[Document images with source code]
________________________

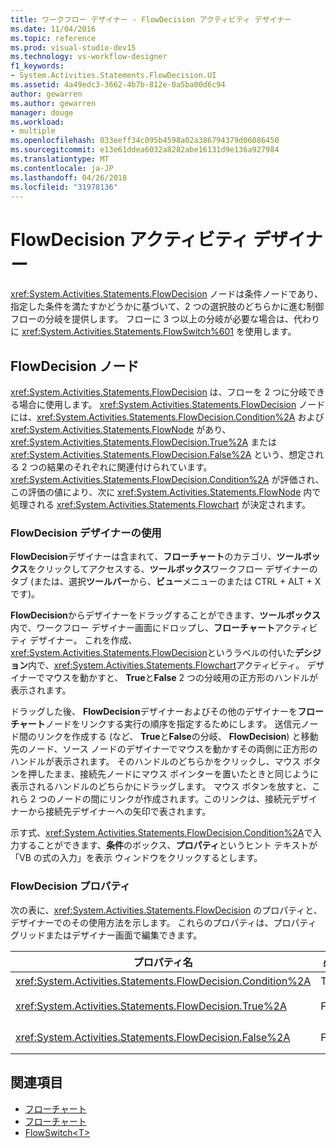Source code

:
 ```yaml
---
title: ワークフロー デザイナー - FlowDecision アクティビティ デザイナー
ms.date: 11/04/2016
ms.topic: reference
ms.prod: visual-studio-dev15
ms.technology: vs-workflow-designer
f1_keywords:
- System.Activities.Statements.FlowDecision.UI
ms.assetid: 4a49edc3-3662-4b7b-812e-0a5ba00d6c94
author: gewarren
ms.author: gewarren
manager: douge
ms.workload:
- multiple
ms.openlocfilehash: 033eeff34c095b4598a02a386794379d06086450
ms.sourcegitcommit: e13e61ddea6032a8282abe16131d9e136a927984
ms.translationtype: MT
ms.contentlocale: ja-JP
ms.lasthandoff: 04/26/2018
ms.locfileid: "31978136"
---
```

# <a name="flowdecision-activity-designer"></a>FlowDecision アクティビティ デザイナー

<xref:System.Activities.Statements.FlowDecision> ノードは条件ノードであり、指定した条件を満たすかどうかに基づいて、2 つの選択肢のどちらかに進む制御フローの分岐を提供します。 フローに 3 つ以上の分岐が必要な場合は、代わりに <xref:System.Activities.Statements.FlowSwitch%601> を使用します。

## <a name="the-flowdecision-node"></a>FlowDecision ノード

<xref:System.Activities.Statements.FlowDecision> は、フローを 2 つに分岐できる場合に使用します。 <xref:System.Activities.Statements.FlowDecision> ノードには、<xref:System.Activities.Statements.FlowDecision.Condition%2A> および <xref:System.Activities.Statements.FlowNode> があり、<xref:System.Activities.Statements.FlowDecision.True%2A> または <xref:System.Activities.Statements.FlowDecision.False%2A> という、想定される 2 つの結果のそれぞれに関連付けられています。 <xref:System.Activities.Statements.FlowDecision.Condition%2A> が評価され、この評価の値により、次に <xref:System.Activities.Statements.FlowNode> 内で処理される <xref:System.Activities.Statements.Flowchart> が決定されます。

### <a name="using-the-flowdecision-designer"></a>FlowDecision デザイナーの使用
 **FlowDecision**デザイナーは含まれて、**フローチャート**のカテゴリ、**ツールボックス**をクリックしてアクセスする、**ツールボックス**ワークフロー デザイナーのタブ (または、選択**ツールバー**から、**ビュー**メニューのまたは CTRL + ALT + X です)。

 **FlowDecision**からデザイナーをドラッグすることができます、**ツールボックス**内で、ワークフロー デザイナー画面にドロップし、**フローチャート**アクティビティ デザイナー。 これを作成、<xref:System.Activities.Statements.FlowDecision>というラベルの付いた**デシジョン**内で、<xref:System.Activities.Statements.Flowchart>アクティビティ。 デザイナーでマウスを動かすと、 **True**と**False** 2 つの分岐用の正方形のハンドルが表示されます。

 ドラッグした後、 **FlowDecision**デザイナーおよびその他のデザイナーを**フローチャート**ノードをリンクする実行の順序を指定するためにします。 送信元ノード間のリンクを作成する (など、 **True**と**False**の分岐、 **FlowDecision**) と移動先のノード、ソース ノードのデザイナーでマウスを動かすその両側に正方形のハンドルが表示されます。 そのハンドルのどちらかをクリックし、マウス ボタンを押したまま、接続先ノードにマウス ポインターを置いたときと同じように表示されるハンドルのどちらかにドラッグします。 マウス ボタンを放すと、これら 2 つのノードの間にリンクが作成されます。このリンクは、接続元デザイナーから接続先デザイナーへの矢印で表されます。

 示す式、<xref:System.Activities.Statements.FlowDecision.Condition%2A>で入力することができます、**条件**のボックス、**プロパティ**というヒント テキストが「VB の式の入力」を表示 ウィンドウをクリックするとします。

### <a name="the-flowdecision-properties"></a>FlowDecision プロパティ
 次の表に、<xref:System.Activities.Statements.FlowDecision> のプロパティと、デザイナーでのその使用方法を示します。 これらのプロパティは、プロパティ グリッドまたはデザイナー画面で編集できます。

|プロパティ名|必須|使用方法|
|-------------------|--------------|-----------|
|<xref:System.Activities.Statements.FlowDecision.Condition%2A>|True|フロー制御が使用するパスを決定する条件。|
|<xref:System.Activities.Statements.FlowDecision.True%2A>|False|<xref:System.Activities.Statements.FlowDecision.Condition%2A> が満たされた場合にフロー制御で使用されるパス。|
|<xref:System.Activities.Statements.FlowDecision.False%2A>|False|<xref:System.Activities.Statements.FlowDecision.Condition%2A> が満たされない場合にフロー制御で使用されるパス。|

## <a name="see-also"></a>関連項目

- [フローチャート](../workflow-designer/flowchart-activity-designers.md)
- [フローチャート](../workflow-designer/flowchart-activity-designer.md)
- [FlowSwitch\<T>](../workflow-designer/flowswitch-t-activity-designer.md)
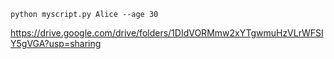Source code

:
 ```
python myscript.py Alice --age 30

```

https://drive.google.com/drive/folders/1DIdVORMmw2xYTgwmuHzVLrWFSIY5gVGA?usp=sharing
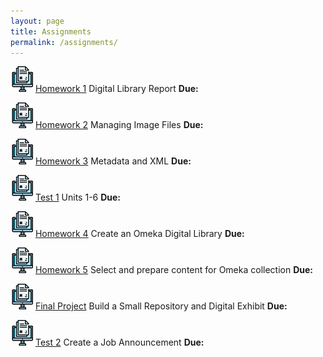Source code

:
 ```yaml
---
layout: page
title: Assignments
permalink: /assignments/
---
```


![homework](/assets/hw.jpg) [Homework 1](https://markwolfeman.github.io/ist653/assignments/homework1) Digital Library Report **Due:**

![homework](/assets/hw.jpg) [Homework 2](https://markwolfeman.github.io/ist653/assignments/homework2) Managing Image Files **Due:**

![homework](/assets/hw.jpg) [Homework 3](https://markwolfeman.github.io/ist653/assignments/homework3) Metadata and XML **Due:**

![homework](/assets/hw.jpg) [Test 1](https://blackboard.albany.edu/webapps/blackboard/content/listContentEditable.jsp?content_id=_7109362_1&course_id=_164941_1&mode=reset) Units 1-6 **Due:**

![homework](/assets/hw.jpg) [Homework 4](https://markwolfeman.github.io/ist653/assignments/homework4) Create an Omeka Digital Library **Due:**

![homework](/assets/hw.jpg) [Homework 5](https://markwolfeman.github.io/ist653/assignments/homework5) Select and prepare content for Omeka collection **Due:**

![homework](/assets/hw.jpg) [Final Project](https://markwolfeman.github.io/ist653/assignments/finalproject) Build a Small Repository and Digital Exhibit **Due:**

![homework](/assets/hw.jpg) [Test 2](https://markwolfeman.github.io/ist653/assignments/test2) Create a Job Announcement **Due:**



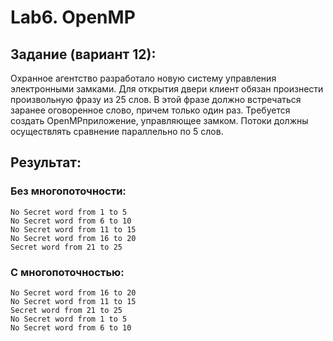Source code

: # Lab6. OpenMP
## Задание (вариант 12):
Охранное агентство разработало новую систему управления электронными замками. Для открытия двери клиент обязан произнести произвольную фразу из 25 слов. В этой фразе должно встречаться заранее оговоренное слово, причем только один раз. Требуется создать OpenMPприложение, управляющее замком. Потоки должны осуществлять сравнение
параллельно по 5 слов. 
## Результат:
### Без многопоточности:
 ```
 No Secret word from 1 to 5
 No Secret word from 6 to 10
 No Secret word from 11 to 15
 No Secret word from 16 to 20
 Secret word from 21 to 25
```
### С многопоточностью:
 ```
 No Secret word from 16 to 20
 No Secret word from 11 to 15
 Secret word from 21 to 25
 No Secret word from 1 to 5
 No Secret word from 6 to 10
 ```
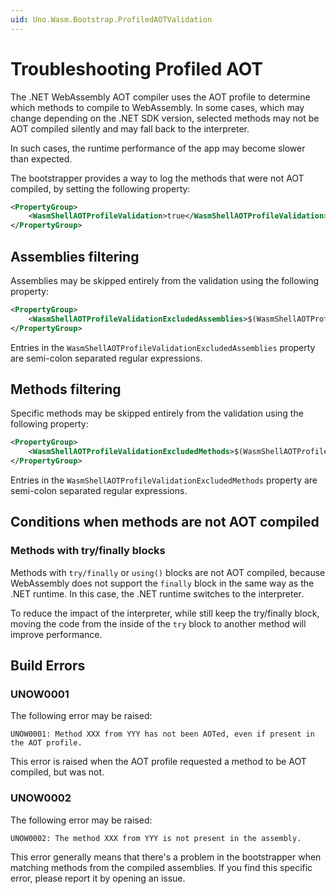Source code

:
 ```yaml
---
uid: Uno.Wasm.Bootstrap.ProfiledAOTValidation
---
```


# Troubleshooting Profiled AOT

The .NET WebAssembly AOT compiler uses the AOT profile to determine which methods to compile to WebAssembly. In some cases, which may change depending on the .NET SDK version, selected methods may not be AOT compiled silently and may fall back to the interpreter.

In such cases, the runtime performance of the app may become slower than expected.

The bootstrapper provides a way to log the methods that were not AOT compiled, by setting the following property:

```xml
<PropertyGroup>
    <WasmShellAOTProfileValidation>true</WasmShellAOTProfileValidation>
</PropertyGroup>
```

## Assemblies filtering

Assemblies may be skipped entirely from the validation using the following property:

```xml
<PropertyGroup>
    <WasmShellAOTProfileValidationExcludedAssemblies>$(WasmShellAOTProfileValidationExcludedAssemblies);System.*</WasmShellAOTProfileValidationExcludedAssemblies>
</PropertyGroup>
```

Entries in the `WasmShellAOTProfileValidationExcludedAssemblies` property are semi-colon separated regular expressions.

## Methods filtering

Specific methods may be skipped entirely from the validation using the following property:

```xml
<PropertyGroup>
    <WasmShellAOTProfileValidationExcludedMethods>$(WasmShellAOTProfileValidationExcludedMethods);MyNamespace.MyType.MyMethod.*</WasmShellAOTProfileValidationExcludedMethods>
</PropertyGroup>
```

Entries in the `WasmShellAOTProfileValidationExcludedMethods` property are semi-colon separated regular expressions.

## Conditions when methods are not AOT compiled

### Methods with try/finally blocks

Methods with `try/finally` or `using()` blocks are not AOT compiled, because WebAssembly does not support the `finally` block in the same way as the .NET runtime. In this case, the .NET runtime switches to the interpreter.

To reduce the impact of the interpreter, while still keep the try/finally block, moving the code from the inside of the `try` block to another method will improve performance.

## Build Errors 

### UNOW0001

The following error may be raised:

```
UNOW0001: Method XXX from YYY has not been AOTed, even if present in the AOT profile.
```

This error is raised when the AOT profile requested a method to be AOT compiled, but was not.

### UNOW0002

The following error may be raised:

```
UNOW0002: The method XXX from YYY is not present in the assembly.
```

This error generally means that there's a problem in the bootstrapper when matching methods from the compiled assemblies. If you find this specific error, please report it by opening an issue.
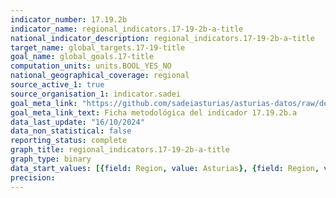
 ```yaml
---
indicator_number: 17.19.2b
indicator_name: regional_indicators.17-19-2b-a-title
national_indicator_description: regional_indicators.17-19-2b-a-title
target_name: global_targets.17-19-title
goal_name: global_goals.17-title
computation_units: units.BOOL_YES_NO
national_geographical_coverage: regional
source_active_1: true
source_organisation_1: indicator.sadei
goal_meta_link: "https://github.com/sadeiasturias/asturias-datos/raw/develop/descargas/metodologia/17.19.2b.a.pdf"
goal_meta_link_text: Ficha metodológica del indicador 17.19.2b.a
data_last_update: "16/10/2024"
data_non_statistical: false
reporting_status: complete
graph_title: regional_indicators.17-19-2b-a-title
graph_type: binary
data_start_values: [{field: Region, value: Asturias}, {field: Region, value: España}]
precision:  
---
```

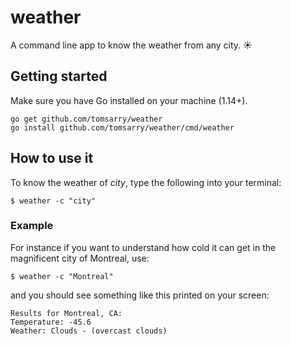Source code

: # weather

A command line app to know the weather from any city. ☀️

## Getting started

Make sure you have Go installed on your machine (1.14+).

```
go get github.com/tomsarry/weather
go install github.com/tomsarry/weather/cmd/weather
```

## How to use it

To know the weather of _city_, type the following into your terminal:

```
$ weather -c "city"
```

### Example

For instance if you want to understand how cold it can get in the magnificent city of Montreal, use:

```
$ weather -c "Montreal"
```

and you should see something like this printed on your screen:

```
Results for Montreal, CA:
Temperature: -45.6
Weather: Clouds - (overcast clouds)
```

________________________

Action item:
From the data above, work out how many lines hold "activity". Answer with the number alone.

Problem solution:
4